Héctor Ortiz Orpinel, secretary of the City Council in Ciudad Juárez, says the local administration is sharing pamphlets containing the addresses of international bridges and information on official shelters and the rights and obligations of people on the move. He does admit, however, that it’s difficult to reach those who do not live in the shelters.
María Inés Barrios de la O, coordinator of the international migration studies department and master’s program at El Colegio de la Frontera Norte (El Colef), an educational institution specializing in the Mexico-US border, says the government has no communication strategy on the channels accessed by people on the move.
“Social media outlets are the most important means of communication for migrants, so it is necessary to think of a strategy targeting the media that migrants use or to which they have access,” she says.
Lilette A. Contreras, GPJ Mexico
In the case of migrants like Gámez and Pineda, this absence of a strategy translates into disinformation and the inability to access basic services such as legal and medical advice and psychological counseling — which are provided by shelters — in order to have a decent life while in transit.
“There is a lot of disinformation. From the moment they leave their home countries, they know where they have to go because someone told them not to go to the shelters,” Barrios de la O says.

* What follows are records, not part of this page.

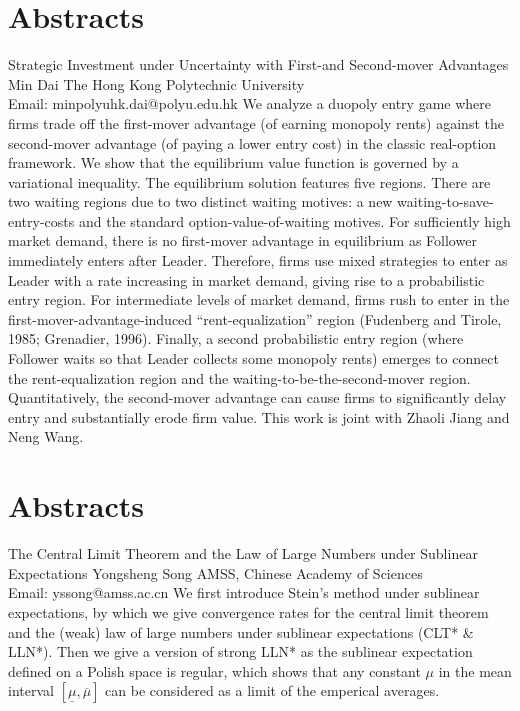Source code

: \documentclass[
	openany, %
	parskip=full, %
	12pt, %
	a4paper, %
]{conferencebooklet} %
\begin{document}
\chapter*{Abstracts}
\abstract
    {Strategic Investment under Uncertainty with First-and Second-mover Advantages}
    {Min Dai}
    {}
    {The Hong Kong Polytechnic University\\
    Email: minpolyuhk.dai@polyu.edu.hk}
    {We analyze a duopoly entry game where firms trade off the first-mover advantage (of earning monopoly rents) against the second-mover advantage (of paying a lower entry cost) in the classic real-option framework. We show that the equilibrium value function is governed by a variational inequality. The equilibrium solution features five regions. There are two waiting regions due to two distinct waiting motives: a new waiting-to-save-entry-costs and the standard option-value-of-waiting motives. For sufficiently high market demand, there is no first-mover advantage in equilibrium as Follower immediately enters after Leader. Therefore, firms use mixed strategies to enter as Leader with a rate increasing in market demand, giving rise to a probabilistic entry region. For intermediate levels of market demand, firms rush to enter in the first-mover-advantage-induced “rent-equalization” region (Fudenberg and Tirole, 1985; Grenadier, 1996). Finally, a second probabilistic entry region (where Follower waits so that Leader collects some monopoly rents) emerges to connect the rent-equalization region and the waiting-to-be-the-second-mover region. Quantitatively, the second-mover advantage can cause firms to significantly delay entry and substantially erode firm value. This work is joint with Zhaoli Jiang and Neng Wang.}


\chapter*{Abstracts}
\abstract
    {The Central Limit Theorem and the Law of Large Numbers
    under Sublinear Expectations}
    {Yongsheng Song}
    {}
    {AMSS, Chinese Academy of Sciences\\
    Email: yssong@amss.ac.cn}
    {We first introduce Stein's method under sublinear expectations, by which we give convergence rates for the central limit theorem and the (weak) law of large numbers under sublinear expectations (CLT* \& LLN*). Then we give a version of strong LLN*  as the sublinear expectation defined on a Polish space is regular, which shows that any constant $\mu$ in the mean interval $[\underline{\mu},\overline{\mu}]$ can be considered as a limit of the emperical averages.}
\end{document}
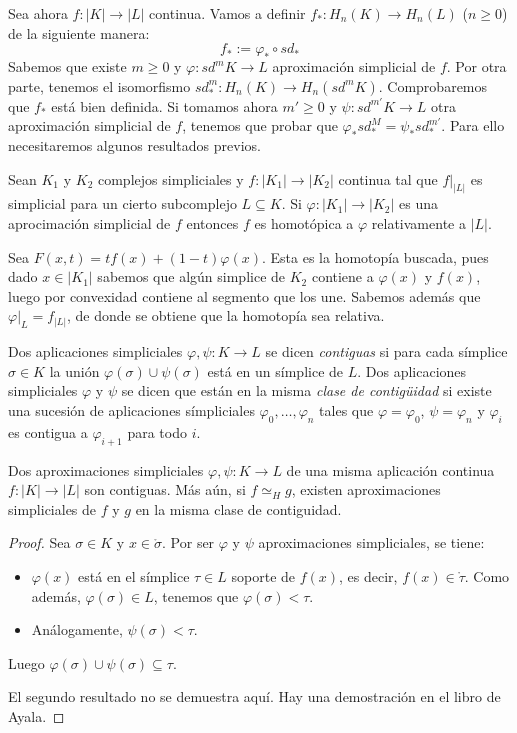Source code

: \documentclass[HS.tex]{subfiles}
\begin{document}
Sea ahora $f:|K|\to|L|$ continua. Vamos a definir $f_*:H_n(K)\to H_n(L)$ ($n\geq 0$) de la siguiente manera:
\[
f_*:=\varphi_*\circ sd_*
\]
Sabemos que existe $m\geq 0$ y $\varphi:sd^mK\to L$ aproximación simplicial de $f$. Por otra parte, tenemos el isomorfismo $sd_*^m:H_n(K)\to H_n(sd^mK)$. Comprobaremos que $f_*$ está bien definida. Si tomamos ahora $m'\geq 0$ y $\psi:sd^{m'}K\to L$ otra aproximación simplicial de $f$, tenemos que probar que $\varphi_*sd_*^M=\psi_*sd_*^{m'}$. Para ello necesitaremos algunos resultados previos.

\begin{prop}
Sean $K_1$ y $K_2$ complejos simpliciales y $f:|K_1|\to|K_2|$ continua tal que $f|_{|L|}$ es simplicial para un cierto subcomplejo $L\subseteq K$. Si $\varphi:|K_1|\to|K_2|$ es una aprocimación simplicial de $f$ entonces $f$ es homotópica a $\varphi$ relativamente a $|L|$.  
\end{prop}
\begin{dem}
Sea $F(x,t)=tf(x)+(1-t)\varphi(x)$. Esta es la homotopía buscada, pues dado $x\in|K_1|$ sabemos que algún simplice de $K_2$ contiene a $\varphi(x)$ y $f(x)$, luego por convexidad contiene al segmento que los une. Sabemos además que $\varphi|_{L}=f_{|L|}$, de donde se obtiene que la homotopía sea relativa.
\QED
\end{dem}

\begin{defi}
Dos aplicaciones simpliciales $\varphi,\psi:K\to L$ se dicen \emph{contiguas} si para cada símplice $\sigma\in K$ la unión $\varphi(\sigma)\cup\psi(\sigma)$ está en un símplice de $L$. Dos aplicaciones simpliciales $\varphi$ y $\psi$ se dicen que están en la misma \emph{clase de contigüidad} si existe una sucesión de aplicaciones símpliciales $\varphi_0,\dots, \varphi_n$ tales que $\varphi=\varphi_0$, $\psi=\varphi_n$ y $\varphi_i$ es contigua a $\varphi_{i+1}$ para todo $i$. 
\end{defi}

\begin{lemma}
Dos aproximaciones simpliciales $\varphi,\psi:K\to L$ de una misma aplicación continua $f:|K|\to|L|$ son contiguas. Más aún, si $f\simeq_H g$, existen aproximaciones simpliciales de $f$ y $g$ en la misma clase de contiguidad.
\end{lemma}
\begin{proof}
Sea $\sigma \in K$ y $x \in \mathring{\sigma}$.
Por ser $\varphi$ y $\psi$ aproximaciones simpliciales, se tiene:
\begin{itemize}
	\item $\varphi(x)$ está en el símplice $\tau \in L$ soporte de $f(x)$, es decir, $f(x) \in \mathring{\tau}$.
	Como además, $\varphi(\sigma) \in L$, tenemos que $\varphi(\sigma) < \tau$.
	\item Análogamente, $\psi(\sigma) < \tau$.
\end{itemize}
Luego $\varphi(\sigma) \cup \psi(\sigma) \subseteq \tau$.

El segundo resultado no se demuestra aquí.
Hay una demostración en el libro de Ayala.
\end{proof}
\end{document}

Juárez: overwhelmed by migration
The migration flow in Ciudad Juárez began to grow in 2019, one reason being that migrants perceived it as offering a safer border crossing compared to higher-traffic locations such as Matamoros, in Tamaulipas, and Tijuana, in Baja California, says Barrios de la O.
The pandemic and subsequent economic crises in Latin America set more migrants in motion with the goal of entering the United States from this border area. In response, public and private entities set up shelters and care facilities for migrants. Now, Juárez is one of the most highly trafficked crossing points for people on the move, Barrios de la O says.

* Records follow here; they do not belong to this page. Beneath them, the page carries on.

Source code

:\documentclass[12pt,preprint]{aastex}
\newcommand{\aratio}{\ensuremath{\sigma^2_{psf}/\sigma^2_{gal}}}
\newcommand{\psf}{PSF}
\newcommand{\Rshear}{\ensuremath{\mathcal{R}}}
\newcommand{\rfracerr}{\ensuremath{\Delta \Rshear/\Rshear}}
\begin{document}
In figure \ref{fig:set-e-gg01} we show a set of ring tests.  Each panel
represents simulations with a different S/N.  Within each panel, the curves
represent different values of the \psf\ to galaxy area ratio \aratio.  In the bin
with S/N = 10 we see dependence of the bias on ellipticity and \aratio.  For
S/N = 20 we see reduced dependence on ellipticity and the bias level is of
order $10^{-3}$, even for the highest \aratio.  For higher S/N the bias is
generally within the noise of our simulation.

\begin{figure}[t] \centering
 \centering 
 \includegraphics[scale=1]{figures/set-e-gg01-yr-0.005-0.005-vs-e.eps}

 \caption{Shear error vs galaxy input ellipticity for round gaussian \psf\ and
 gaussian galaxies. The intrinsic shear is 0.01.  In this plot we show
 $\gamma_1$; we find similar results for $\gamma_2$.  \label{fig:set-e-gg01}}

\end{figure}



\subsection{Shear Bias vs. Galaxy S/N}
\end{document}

However, the number of migrants surpasses the city’s capacity to meet their needs.
In April 2023, Chihuahua governor María Eugenia Campos requested that the federal government address what she called the “serious humanitarian crisis,” indicating that, according to tallies conducted by civil and religious associations, there were over 35,000 migrants in Ciudad Juárez. Barrios de la O estimates that between 300 and 500 people arrive daily. Many of them, like Gámez and Pineda, come from Venezuela.
Lilette A. Contreras, GPJ Mexico
Migration out of Venezuela is considered the region’s largest human mobility event in recent history. According to figures from the United Nations High Commissioner for Refugees, since 2016, 7.7 million people have left the country to escape the humanitarian and economic crisis there.

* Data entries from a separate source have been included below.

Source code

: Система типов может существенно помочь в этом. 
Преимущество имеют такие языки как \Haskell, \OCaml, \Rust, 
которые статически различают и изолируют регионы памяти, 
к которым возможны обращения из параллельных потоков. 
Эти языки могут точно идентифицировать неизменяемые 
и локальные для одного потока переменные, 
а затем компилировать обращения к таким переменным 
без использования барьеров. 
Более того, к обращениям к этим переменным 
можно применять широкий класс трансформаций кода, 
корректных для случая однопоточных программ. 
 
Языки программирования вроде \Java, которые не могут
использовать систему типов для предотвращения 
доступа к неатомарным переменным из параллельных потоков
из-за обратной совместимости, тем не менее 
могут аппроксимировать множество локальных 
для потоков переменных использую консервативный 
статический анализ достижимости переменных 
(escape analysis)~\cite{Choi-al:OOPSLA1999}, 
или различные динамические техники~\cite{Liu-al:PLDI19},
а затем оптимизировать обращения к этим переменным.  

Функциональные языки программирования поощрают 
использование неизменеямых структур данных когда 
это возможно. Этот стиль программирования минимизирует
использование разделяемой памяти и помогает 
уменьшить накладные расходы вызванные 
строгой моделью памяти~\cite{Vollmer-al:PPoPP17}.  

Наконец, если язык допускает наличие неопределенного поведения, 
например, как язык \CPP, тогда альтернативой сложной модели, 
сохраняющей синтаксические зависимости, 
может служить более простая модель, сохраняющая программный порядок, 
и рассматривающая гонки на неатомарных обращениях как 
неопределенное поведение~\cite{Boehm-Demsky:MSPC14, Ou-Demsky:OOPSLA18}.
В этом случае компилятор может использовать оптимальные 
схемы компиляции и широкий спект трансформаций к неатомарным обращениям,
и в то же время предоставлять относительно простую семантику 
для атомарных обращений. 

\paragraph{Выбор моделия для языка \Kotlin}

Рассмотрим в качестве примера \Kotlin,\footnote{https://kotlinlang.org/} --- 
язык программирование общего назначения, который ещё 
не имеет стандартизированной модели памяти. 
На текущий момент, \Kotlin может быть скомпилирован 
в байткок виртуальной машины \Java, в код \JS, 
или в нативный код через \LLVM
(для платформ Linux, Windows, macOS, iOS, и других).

In a December 2022 publication, El Colef estimates that in the span of six years, Mexico and the United States received, respectively, up to 400,000 and 500,000 people from the South American nation.
‘I never should have come here’
Gámez stayed in Ciudad Juárez for nearly four months, getting by thanks to occasional work as a cleaner at an event hall. But as with many of her fellow migrants, that time was also plagued by the fear of being deported or ending up in an INM detention facility.
To her, the time she spent in the border city was “a nightmare,” which she survived because of her firm desire to make it to the United States to have a better life. “I never should have come here,” she says.
Fed up and worried for the well-being of her daughter, Gámez traveled to Matamoros, Tamaulipas, another city with a US-Mexico crossing, over 1,000 kilometers (621 miles) away. It is considered one of Mexico’s most dangerous border cities, owed primarily to organized crime and the violence that comes with it.
Once there, she and Yoilimar turned themselves in to US authorities in a desperate effort to leave Mexico. While under US jurisdiction, Gámez says, they were admitted to the country as refugees. They traveled to the city of Chicago, Illinois, where they united with friends from Venezuela.
Gámez, her voice faltering, says, “The nightmare is finally over.”